====== AVAILABLE RECORDS ======
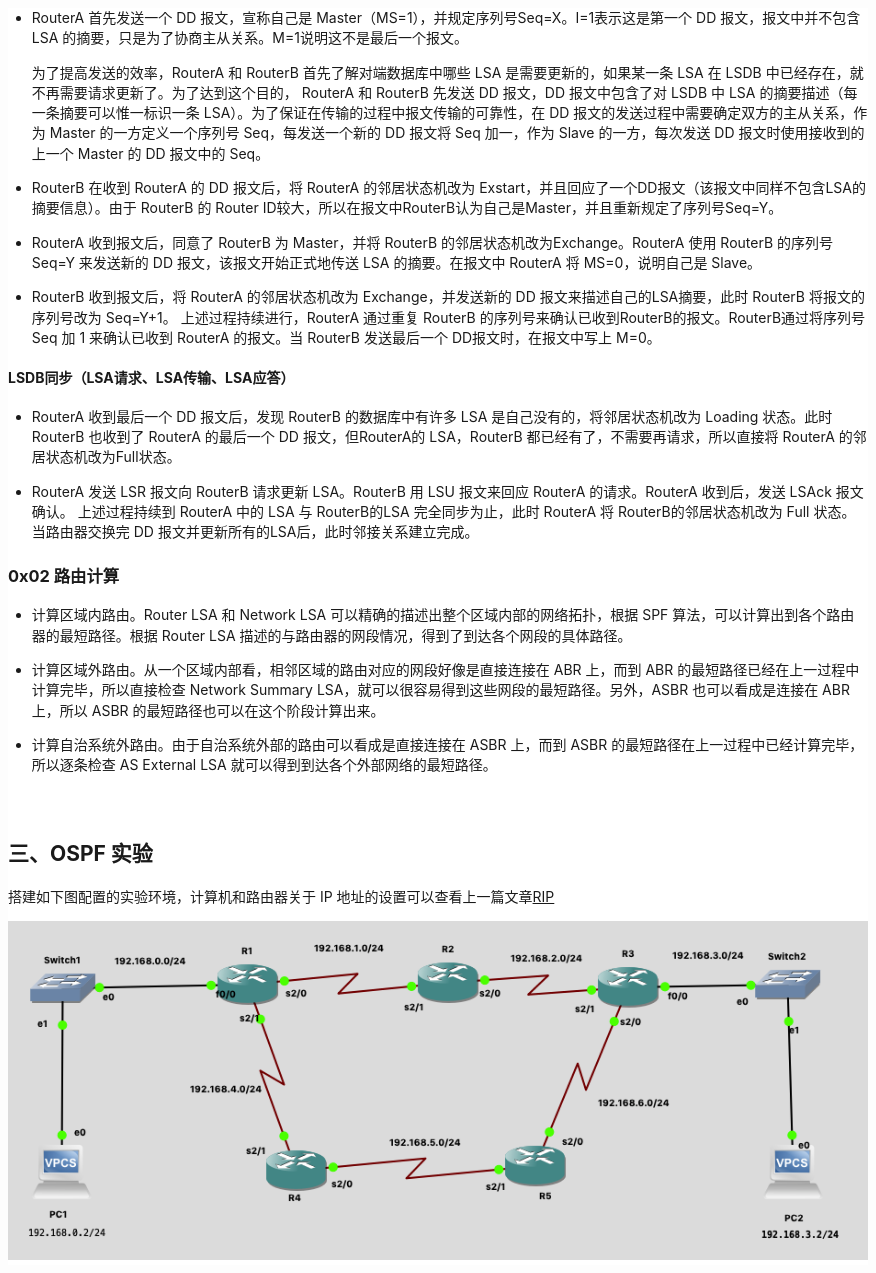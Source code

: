 - RouterA 首先发送一个 DD 报文，宣称自己是 Master（MS=1），并规定序列号Seq=X。I=1表示这是第一个 DD 报文，报文中并不包含 LSA 的摘要，只是为了协商主从关系。M=1说明这不是最后一个报文。

	为了提高发送的效率，RouterA 和 RouterB 首先了解对端数据库中哪些 LSA 是需要更新的，如果某一条 LSA 在 LSDB 中已经存在，就不再需要请求更新了。为了达到这个目的， RouterA 和 RouterB 先发送 DD 报文，DD 报文中包含了对 LSDB 中 LSA 的摘要描述（每一条摘要可以惟一标识一条 LSA）。为了保证在传输的过程中报文传输的可靠性，在 DD 报文的发送过程中需要确定双方的主从关系，作为 Master 的一方定义一个序列号 Seq，每发送一个新的 DD 报文将 Seq 加一，作为 Slave 的一方，每次发送 DD 报文时使用接收到的上一个 Master 的 DD 报文中的 Seq。

- RouterB 在收到 RouterA 的 DD 报文后，将 RouterA 的邻居状态机改为 Exstart，并且回应了一个DD报文（该报文中同样不包含LSA的摘要信息）。由于 RouterB 的 Router ID较大，所以在报文中RouterB认为自己是Master，并且重新规定了序列号Seq=Y。

- RouterA 收到报文后，同意了 RouterB 为 Master，并将 RouterB 的邻居状态机改为Exchange。RouterA 使用 RouterB 的序列号 Seq=Y 来发送新的 DD 报文，该报文开始正式地传送 LSA 的摘要。在报文中 RouterA 将 MS=0，说明自己是 Slave。

- RouterB 收到报文后，将 RouterA 的邻居状态机改为 Exchange，并发送新的 DD 报文来描述自己的LSA摘要，此时 RouterB 将报文的序列号改为 Seq=Y+1。
上述过程持续进行，RouterA 通过重复 RouterB 的序列号来确认已收到RouterB的报文。RouterB通过将序列号 Seq 加 1 来确认已收到 RouterA 的报文。当 RouterB 发送最后一个 DD报文时，在报文中写上 M=0。

#### LSDB同步（LSA请求、LSA传输、LSA应答）

- RouterA 收到最后一个 DD 报文后，发现 RouterB 的数据库中有许多 LSA 是自己没有的，将邻居状态机改为 Loading 状态。此时 RouterB 也收到了 RouterA 的最后一个 DD 报文，但RouterA的 LSA，RouterB 都已经有了，不需要再请求，所以直接将 RouterA 的邻居状态机改为Full状态。

- RouterA 发送 LSR 报文向 RouterB 请求更新 LSA。RouterB 用 LSU 报文来回应 RouterA 的请求。RouterA 收到后，发送 LSAck 报文确认。
上述过程持续到 RouterA 中的 LSA 与 RouterB的LSA 完全同步为止，此时 RouterA 将 RouterB的邻居状态机改为 Full 状态。当路由器交换完 DD 报文并更新所有的LSA后，此时邻接关系建立完成。

### 0x02 路由计算

- 计算区域内路由。Router LSA 和 Network LSA 可以精确的描述出整个区域内部的网络拓扑，根据 SPF 算法，可以计算出到各个路由器的最短路径。根据 Router LSA 描述的与路由器的网段情况，得到了到达各个网段的具体路径。

- 计算区域外路由。从一个区域内部看，相邻区域的路由对应的网段好像是直接连接在 ABR 上，而到 ABR 的最短路径已经在上一过程中计算完毕，所以直接检查 Network Summary LSA，就可以很容易得到这些网段的最短路径。另外，ASBR 也可以看成是连接在 ABR 上，所以 ASBR 的最短路径也可以在这个阶段计算出来。

- 计算自治系统外路由。由于自治系统外部的路由可以看成是直接连接在 ASBR 上，而到 ASBR 的最短路径在上一过程中已经计算完毕，所以逐条检查 AS External LSA 就可以得到到达各个外部网络的最短路径。

<br>

## 三、OSPF 实验

搭建如下图配置的实验环境，计算机和路由器关于 IP 地址的设置可以查看上一篇文章[RIP](https://github.com/zhaoName/Notes/blob/master/Netwotk/%E7%BD%91%E7%BB%9C%E5%B1%82-RIP.md)

![](../Images/Network/RIP/RIP_image09.png)
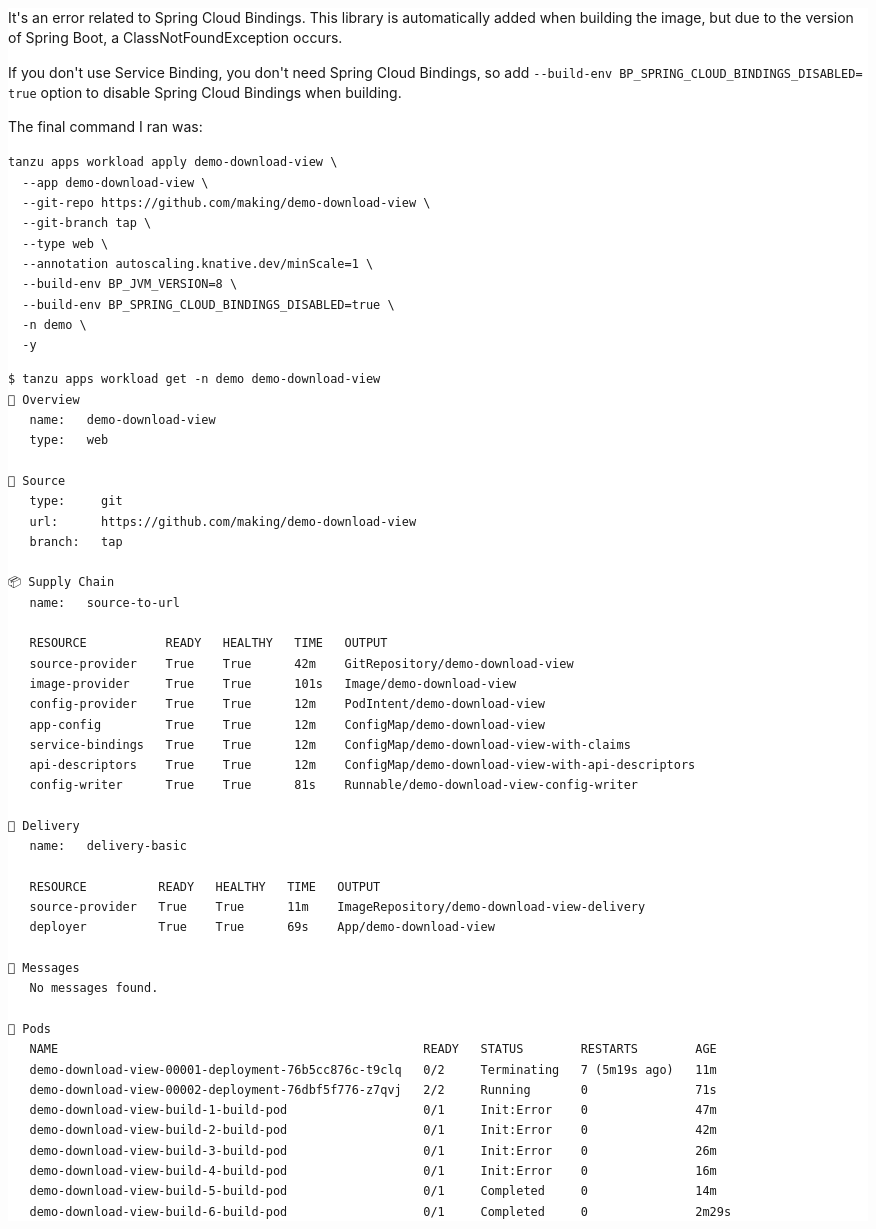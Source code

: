 It's an error related to Spring Cloud Bindings. This library is automatically added when building the image, but due to the version of Spring Boot, a ClassNotFoundException occurs.

If you don't use Service Binding, you don't need Spring Cloud Bindings, so add `--build-env BP_SPRING_CLOUD_BINDINGS_DISABLED=true` option to disable Spring Cloud Bindings when building.

The final command I ran was:

```
tanzu apps workload apply demo-download-view \
  --app demo-download-view \
  --git-repo https://github.com/making/demo-download-view \
  --git-branch tap \
  --type web \
  --annotation autoscaling.knative.dev/minScale=1 \
  --build-env BP_JVM_VERSION=8 \
  --build-env BP_SPRING_CLOUD_BINDINGS_DISABLED=true \
  -n demo \
  -y
```



```
$ tanzu apps workload get -n demo demo-download-view 
📡 Overview
   name:   demo-download-view
   type:   web

💾 Source
   type:     git
   url:      https://github.com/making/demo-download-view
   branch:   tap

📦 Supply Chain
   name:   source-to-url

   RESOURCE           READY   HEALTHY   TIME   OUTPUT
   source-provider    True    True      42m    GitRepository/demo-download-view
   image-provider     True    True      101s   Image/demo-download-view
   config-provider    True    True      12m    PodIntent/demo-download-view
   app-config         True    True      12m    ConfigMap/demo-download-view
   service-bindings   True    True      12m    ConfigMap/demo-download-view-with-claims
   api-descriptors    True    True      12m    ConfigMap/demo-download-view-with-api-descriptors
   config-writer      True    True      81s    Runnable/demo-download-view-config-writer

🚚 Delivery
   name:   delivery-basic

   RESOURCE          READY   HEALTHY   TIME   OUTPUT
   source-provider   True    True      11m    ImageRepository/demo-download-view-delivery
   deployer          True    True      69s    App/demo-download-view

💬 Messages
   No messages found.

🛶 Pods
   NAME                                                   READY   STATUS        RESTARTS        AGE
   demo-download-view-00001-deployment-76b5cc876c-t9clq   0/2     Terminating   7 (5m19s ago)   11m
   demo-download-view-00002-deployment-76dbf5f776-z7qvj   2/2     Running       0               71s
   demo-download-view-build-1-build-pod                   0/1     Init:Error    0               47m
   demo-download-view-build-2-build-pod                   0/1     Init:Error    0               42m
   demo-download-view-build-3-build-pod                   0/1     Init:Error    0               26m
   demo-download-view-build-4-build-pod                   0/1     Init:Error    0               16m
   demo-download-view-build-5-build-pod                   0/1     Completed     0               14m
   demo-download-view-build-6-build-pod                   0/1     Completed     0               2m29s
```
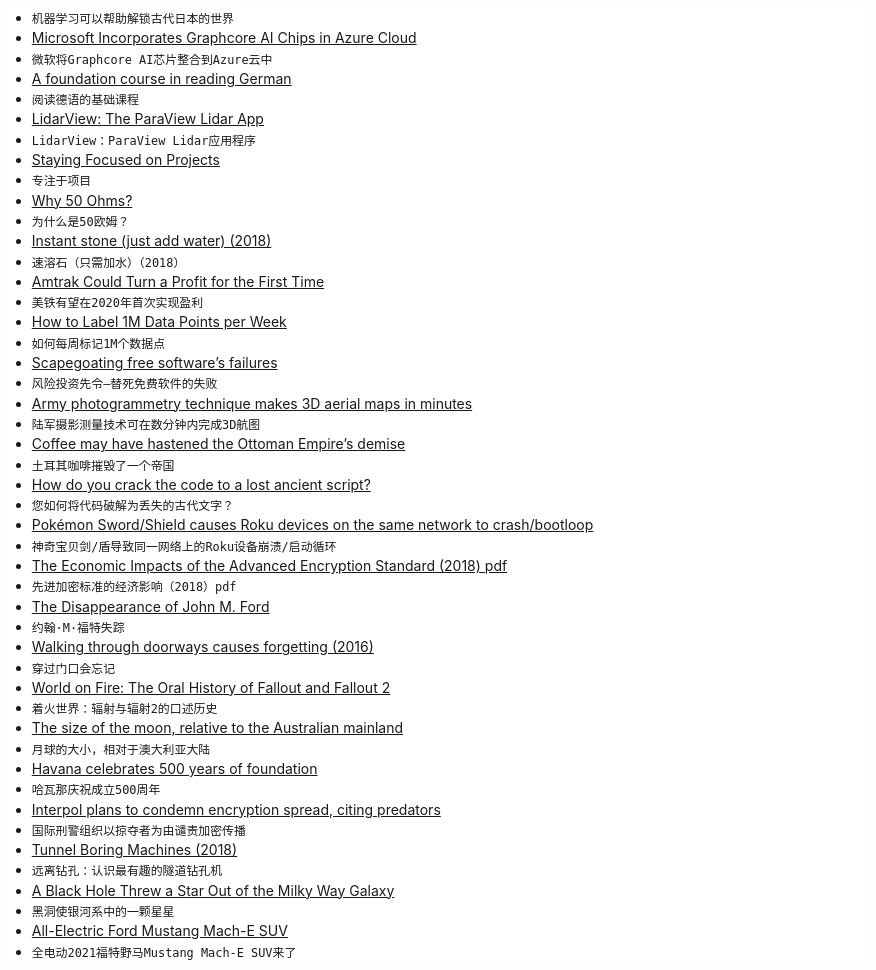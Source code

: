 - `机器学习可以帮助解锁古代日本的世界`
- [Microsoft Incorporates Graphcore AI Chips in Azure Cloud](https://www.eetimes.com/document.asp?doc_id=1335297)
- `微软将Graphcore AI芯片整合到Azure云中`
- [A foundation course in reading German](https://courses.dcs.wisc.edu/wp/readinggerman/)
- `阅读德语的基础课程`
- [LidarView: The ParaView Lidar App](https://www.paraview.org/lidarview/)
- `LidarView：ParaView Lidar应用程序`
- [Staying Focused on Projects](https://www.brendonbody.com/2019/11/18/staying-focused/)
- `专注于项目`
- [Why 50 Ohms?](https://www.microwaves101.com/encyclopedias/why-fifty-ohms)
- `为什么是50欧姆？`
- [Instant stone (just add water) (2018)](https://rootsofprogress.org/instant-stone-just-add-water)
- `速溶石（只需加水）（2018）`
- [Amtrak Could Turn a Profit for the First Time](https://www.wbur.org/hereandnow/2019/11/15/amtrak-profit-train-ceo-richard-anderson)
- `美铁有望在2020年首次实现盈利`
- [How to Label 1M Data Points per Week](https://scale.com/blog/how-to-label-1m-data-points-week)
- `如何每周标记1M个数据点`
- [Scapegoating free software’s failures](https://writing.kemitchell.com/2019/11/17/VC-Shill.html)
- `风险投资先令–替死免费软件的失败`
- [Army photogrammetry technique makes 3D aerial maps in minutes](https://techcrunch.com/2019/11/16/army-photogrammetry-technique-makes-3d-aerial-maps-in-minutes/)
- `陆军摄影测量技术可在数分钟内完成3D航图`
- [Coffee may have hastened the Ottoman Empire’s demise](https://www.1843magazine.com/food-drink/world-in-a-dish/how-turkish-coffee-destroyed-an-empire)
- `土耳其咖啡摧毁了一个帝国`
- [How do you crack the code to a lost ancient script?](https://pursuit.unimelb.edu.au/articles/how-do-you-crack-the-code-to-a-lost-ancient-script)
- `您如何将代码破解为丢失的古代文字？`
- [Pokémon Sword/Shield causes Roku devices on the same network to crash/bootloop](https://www.reddit.com/r/pokemon/comments/dxc5yg/psa_pokemon_swordshield_causes_roku_devices_on/)
- `神奇宝贝剑/盾导致同一网络上的Roku设备崩溃/启动循环`
- [The Economic Impacts of the Advanced Encryption Standard (2018) pdf](https://nvlpubs.nist.gov/nistpubs/gcr/2018/NIST.GCR.18-017.pdf)
- `先进加密标准的经济影响（2018）pdf`
- [The Disappearance of John M. Ford](https://slate.com/culture/2019/11/john-ford-science-fiction-fantasy-books.html)
- `约翰·M·福特失踪`
- [Walking through doorways causes forgetting (2016)](https://journals.sagepub.com/doi/abs/10.1080/17470218.2015.1101478?journalCode=qjpd)
- `穿过门口会忘记`
- [World on Fire: The Oral History of Fallout and Fallout 2](https://www.shacknews.com/article/114982/world-on-fire-the-oral-history-of-fallout-and-fallout-2)
- `着火世界：辐射与辐射2的口述历史`
- [The size of the moon, relative to the Australian mainland](https://cheezburger.com/3881630720)
- `月球的大小，相对于澳大利亚大陆`
- [Havana celebrates 500 years of foundation](https://www.bbc.com/news/world-latin-america-50322553)
- `哈瓦那庆祝成立500周年`
- [Interpol plans to condemn encryption spread, citing predators](https://www.reuters.com/article/us-interpol-encryption-exclusive/exclusive-interpol-plans-to-condemn-encryption-spread-citing-predators-sources-say-idUSKBN1XR0S7)
- `国际刑警组织以掠夺者为由谴责加密传播`
- [Tunnel Boring Machines (2018)](http://www.cat-bus.com/2018/01/far-from-boringmeet-the-most-interesting-tunnel-boring-machines/)
- `远离钻孔：认识最有趣的隧道钻孔机`
- [A Black Hole Threw a Star Out of the Milky Way Galaxy](https://www.nytimes.com/2019/11/14/science/stars-black-hole-milky-way.html)
- `黑洞使银河系中的一颗星星`
- [All-Electric Ford Mustang Mach-E SUV](https://www.thedrive.com/news/31073/the-all-electric-2021-ford-mustang-mustang-mach-e-suv-is-here)
- `全电动2021福特野马Mustang Mach-E SUV来了`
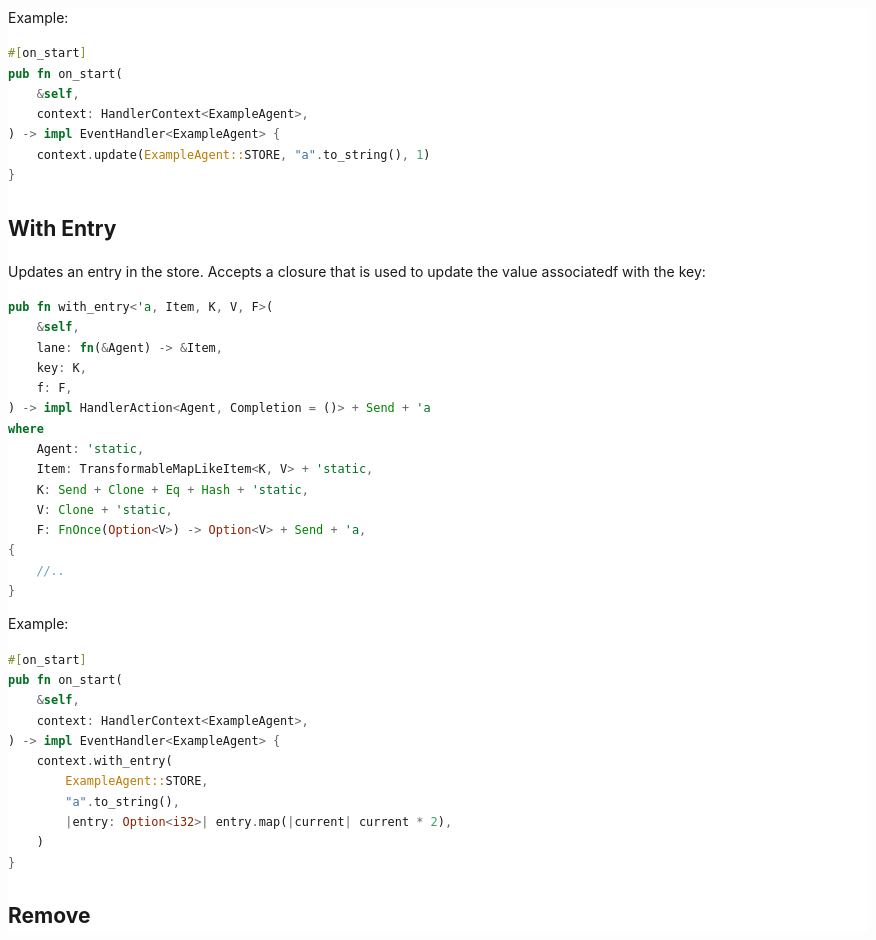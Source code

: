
 ```rust
```

Example:

```rust
#[on_start]
pub fn on_start(
    &self,
    context: HandlerContext<ExampleAgent>,
) -> impl EventHandler<ExampleAgent> {
    context.update(ExampleAgent::STORE, "a".to_string(), 1)
}
```

## With Entry

Updates an entry in the store. Accepts a closure that is used to update the value associatedf with the key:

```rust
pub fn with_entry<'a, Item, K, V, F>(
    &self,
    lane: fn(&Agent) -> &Item,
    key: K,
    f: F,
) -> impl HandlerAction<Agent, Completion = ()> + Send + 'a
where
    Agent: 'static,
    Item: TransformableMapLikeItem<K, V> + 'static,
    K: Send + Clone + Eq + Hash + 'static,
    V: Clone + 'static,
    F: FnOnce(Option<V>) -> Option<V> + Send + 'a,
{
    //..
}
```

Example:

```rust
#[on_start]
pub fn on_start(
    &self,
    context: HandlerContext<ExampleAgent>,
) -> impl EventHandler<ExampleAgent> {
    context.with_entry(
        ExampleAgent::STORE,
        "a".to_string(),
        |entry: Option<i32>| entry.map(|current| current * 2),
    )
}
```

## Remove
======
Show a copy of each line from the data that includes the word "context".

### EXERCISE OUTPUT
    context: HandlerContext<ExampleAgent>,
    context.update(ExampleAgent::STORE, "a".to_string(), 1)
    context: HandlerContext<ExampleAgent>,
    context.with_entry(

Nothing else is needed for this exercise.